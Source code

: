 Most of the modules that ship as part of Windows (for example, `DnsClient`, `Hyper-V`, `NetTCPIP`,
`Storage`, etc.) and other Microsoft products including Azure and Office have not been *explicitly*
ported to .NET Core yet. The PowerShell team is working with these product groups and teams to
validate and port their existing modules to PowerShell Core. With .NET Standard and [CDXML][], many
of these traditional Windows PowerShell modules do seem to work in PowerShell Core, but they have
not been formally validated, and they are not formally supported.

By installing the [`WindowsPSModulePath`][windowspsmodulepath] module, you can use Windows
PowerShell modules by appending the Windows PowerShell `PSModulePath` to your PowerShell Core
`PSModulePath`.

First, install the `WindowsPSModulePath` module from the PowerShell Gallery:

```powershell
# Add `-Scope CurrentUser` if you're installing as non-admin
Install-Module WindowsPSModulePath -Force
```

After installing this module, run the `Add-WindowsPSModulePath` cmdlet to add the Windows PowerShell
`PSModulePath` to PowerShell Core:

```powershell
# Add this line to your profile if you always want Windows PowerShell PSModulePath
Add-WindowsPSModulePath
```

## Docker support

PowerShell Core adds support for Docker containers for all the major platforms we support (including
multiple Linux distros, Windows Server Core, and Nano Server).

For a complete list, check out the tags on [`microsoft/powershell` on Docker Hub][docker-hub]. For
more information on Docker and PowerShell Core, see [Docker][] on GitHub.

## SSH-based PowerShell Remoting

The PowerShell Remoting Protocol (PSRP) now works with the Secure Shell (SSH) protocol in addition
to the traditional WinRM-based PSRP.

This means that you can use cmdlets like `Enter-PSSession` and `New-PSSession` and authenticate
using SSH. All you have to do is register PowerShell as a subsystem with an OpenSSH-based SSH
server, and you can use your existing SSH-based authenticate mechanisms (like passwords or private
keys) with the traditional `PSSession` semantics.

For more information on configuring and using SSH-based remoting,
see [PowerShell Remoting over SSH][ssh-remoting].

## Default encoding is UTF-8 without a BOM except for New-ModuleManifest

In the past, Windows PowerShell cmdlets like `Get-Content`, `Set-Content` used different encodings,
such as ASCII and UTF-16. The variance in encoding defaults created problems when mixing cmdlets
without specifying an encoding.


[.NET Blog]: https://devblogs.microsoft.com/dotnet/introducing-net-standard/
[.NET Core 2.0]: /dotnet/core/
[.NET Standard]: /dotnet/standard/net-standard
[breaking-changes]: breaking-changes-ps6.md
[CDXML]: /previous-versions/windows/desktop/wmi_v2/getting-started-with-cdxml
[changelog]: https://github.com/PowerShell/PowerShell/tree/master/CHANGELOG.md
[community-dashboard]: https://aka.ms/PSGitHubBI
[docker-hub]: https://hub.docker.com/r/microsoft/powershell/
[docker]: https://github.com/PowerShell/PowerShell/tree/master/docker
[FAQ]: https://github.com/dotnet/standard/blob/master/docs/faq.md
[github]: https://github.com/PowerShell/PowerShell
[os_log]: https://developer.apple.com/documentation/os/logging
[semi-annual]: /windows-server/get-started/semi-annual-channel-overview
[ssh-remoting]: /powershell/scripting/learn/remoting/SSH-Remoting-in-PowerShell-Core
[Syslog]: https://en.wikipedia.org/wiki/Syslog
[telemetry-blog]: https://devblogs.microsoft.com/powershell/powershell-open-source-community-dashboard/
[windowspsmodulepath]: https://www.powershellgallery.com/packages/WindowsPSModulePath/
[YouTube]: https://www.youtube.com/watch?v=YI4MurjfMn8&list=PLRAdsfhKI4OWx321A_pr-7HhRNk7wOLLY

TASK » If a line of the entries holds the word "information", copy it out.

COMPLETED EXERCISE »
more information on Docker and PowerShell Core, see [Docker][] on GitHub.
For more information on configuring and using SSH-based remoting,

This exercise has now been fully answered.